Dans un roman impressionniste, Emilienne Malfatto dessine avec acuité les pires horreurs de la guerre. Une peinture universelle des démons qui rongent l’humain.

Après avoir reçu le Goncourt du premier roman en 2021 avec Que sur toi se lamente le Tigre, le récit de la dernière journée d’une jeune Irakienne avant son exécution par son frère, Emilienne Malfatto publie Le colonel ne dort pas, un roman glaçant sur le quotidien dans un pays en guerre d’un « spécialiste de l’interrogatoire ». Il paraît le 19 août aux Editions du sous-sol.

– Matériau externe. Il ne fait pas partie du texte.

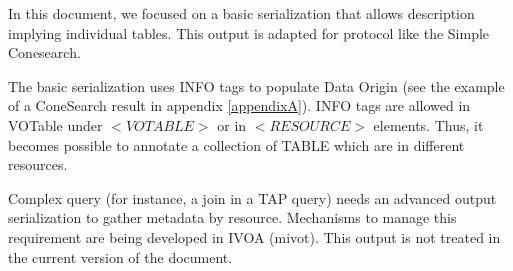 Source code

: \documentclass[11pt,a4paper]{ivoa}
\begin{document}
In this document, we focused on a basic serialization that allows description implying individual tables.
This output is adapted for protocol like the Simple Conesearch.

The basic serialization uses INFO tags to populate Data Origin (see the example of a ConeSearch result in appendix  \ref{appendixA}).
INFO tags are allowed in VOTable under $<VOTABLE>$ or in $<RESOURCE>$ elements.
Thus, it becomes possible to annotate a collection of TABLE which are in different resources.


Complex query (for instance, a join in a TAP query) needs an advanced output serialization to gather metadata by resource. 
Mechanisms to manage this requirement are being developed in IVOA (mivot). 
This output is not treated in the current version of the document. 



%
%
%
%
%
\end{document}
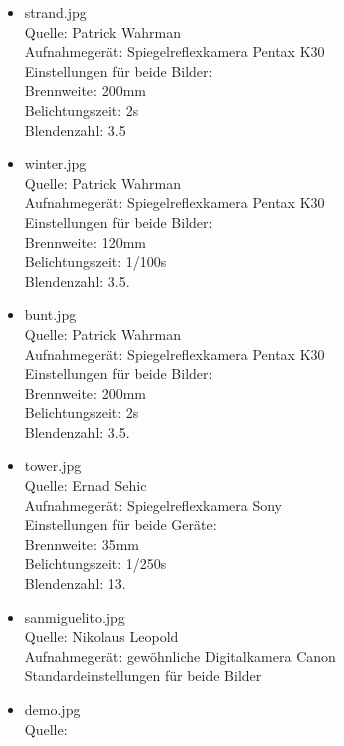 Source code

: \documentclass[deutsch]{scrartcl}
\begin{document}
\begin{itemize}
	\item strand.jpg\\
		Quelle: Patrick Wahrman\\
		Aufnahmegerät: Spiegelreflexkamera Pentax K30 \\
		Einstellungen für beide Bilder: \\
		Brennweite: 200mm \\
		Belichtungszeit: 2s \\
		Blendenzahl: 3.5

	\item winter.jpg\\
		Quelle: Patrick Wahrman\\
		Aufnahmegerät: Spiegelreflexkamera Pentax K30 \\
		Einstellungen für beide Bilder: \\
		Brennweite: 120mm \\
		Belichtungszeit: 1/100s \\
		Blendenzahl: 3.5.

	\item bunt.jpg\\
		Quelle: Patrick Wahrman\\
		Aufnahmegerät: Spiegelreflexkamera Pentax K30 \\
		Einstellungen für beide Bilder: \\
		Brennweite: 200mm \\
		Belichtungszeit: 2s\\
		Blendenzahl: 3.5.

	\item tower.jpg\\
		Quelle: Ernad Sehic\\
		Aufnahmegerät: Spiegelreflexkamera Sony \\
		Einstellungen für beide Geräte: \\
		Brennweite: 35mm \\
		Belichtungszeit: 1/250s \\
		Blendenzahl: 13.

	\item sanmiguelito.jpg\\
		Quelle: Nikolaus Leopold \\
		Aufnahmegerät: gewöhnliche Digitalkamera Canon\\
		Standardeinstellungen für beide Bilder

	\item demo.jpg\\
		Quelle: \cite{pandemo}


\end{itemize}
\end{document}
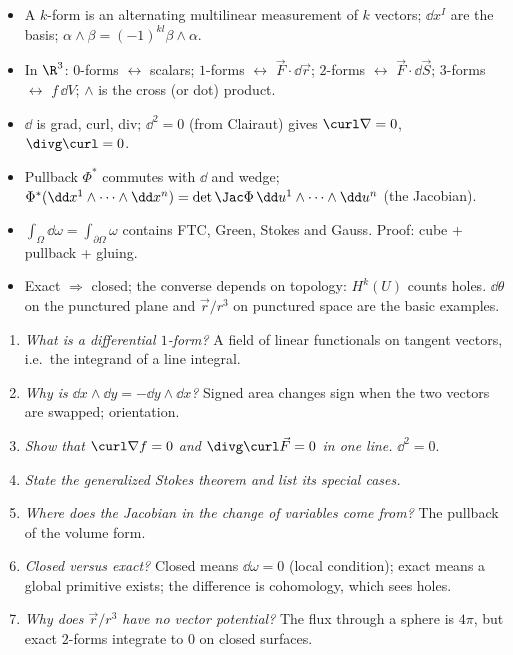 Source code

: \begin{summarybox}
\begin{itemize}
  \item A $k$-form is an alternating multilinear measurement of $k$ vectors; $\dd x^{I}$ are the basis; $\alpha\wedge\beta=(-1)^{kl}\beta\wedge\alpha$.
  \item In $\R^3$: $0$-forms $\leftrightarrow$ scalars; $1$-forms $\leftrightarrow$ $\vec F\cdot\dd\vec r$; $2$-forms $\leftrightarrow$ $\vec F\cdot\dd\vec S$; $3$-forms $\leftrightarrow$ $f\,\dd V$; $\wedge$ is the cross (or dot) product.
  \item $\dd$ is grad, curl, div; $\dd^2=0$ (from Clairaut) gives $\curl\nabla=0$, $\divg\curl=0$.
  \item Pullback $\Phi^*$ commutes with $\dd$ and wedge; $\Phi^*(\dd x^1\wedge\dots\wedge\dd x^n)=\det\Jac\Phi\,\dd u^1\wedge\dots\wedge\dd u^n$ (the Jacobian).
  \item $\int_\Omega\dd\omega=\int_{\partial\Omega}\omega$ contains FTC, Green, Stokes and Gauss. Proof: cube + pullback + gluing.
  \item Exact $\Rightarrow$ closed; the converse depends on topology: $H^k(U)$ counts holes. $\dd\theta$ on the punctured plane and $\vec r/r^3$ on punctured space are the basic examples.
\end{itemize}
\end{summarybox}

\begin{interview}
\begin{enumerate}
  \item \emph{What is a differential $1$-form?} A field of linear functionals on tangent vectors, i.e.\ the integrand of a line integral.
  \item \emph{Why is $\dd x\wedge\dd y=-\dd y\wedge\dd x$?} Signed area changes sign when the two vectors are swapped; orientation.
  \item \emph{Show that $\curl\nabla f=0$ and $\divg\curl\vec F=0$ in one line.} $\dd^2=0$.
  \item \emph{State the generalized Stokes theorem and list its special cases.}
  \item \emph{Where does the Jacobian in the change of variables come from?} The pullback of the volume form.
  \item \emph{Closed versus exact?} Closed means $\dd\omega=0$ (local condition); exact means a global primitive exists; the difference is cohomology, which sees holes.
  \item \emph{Why does $\vec r/r^3$ have no vector potential?} The flux through a sphere is $4\pi$, but exact $2$-forms integrate to $0$ on closed surfaces.
\end{enumerate}
\end{interview}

L’histoire : dans un pays en guerre –il n’est jamais nommé- un colonel effectue méthodiquement sa tâche dans le cercle de lumière d’une pièce en sous-sol : torturer des hommes pour les faire avouer. Le colonel est un « spécialiste », le meilleur dans son domaine. Mais la nuit, le colonel ne dort pas. Il est hanté par ceux qu’il appelle ses « Hommes-poissons », tous ceux qu’il a tués « il y a dix ans, ou dix jours, ou ce matin ».

Un jeune ordonnance assiste tous les jours, dans l’ombre, aux séances de torture. Il sent au moindre geste, au moindre signe, l’humeur du colonel. Pendant que le tortionnaire « coupe, taille, sectionne des heures durant », le jeune homme pense aux filles du village, ou encore « se récite intérieurement les lettres de sa mère qu’il a reçues depuis son arrivée ». Il désapprouve ce qui se passe dans le cercle de lumière mais « n’envisage à aucun moment de demander une réaffectation ».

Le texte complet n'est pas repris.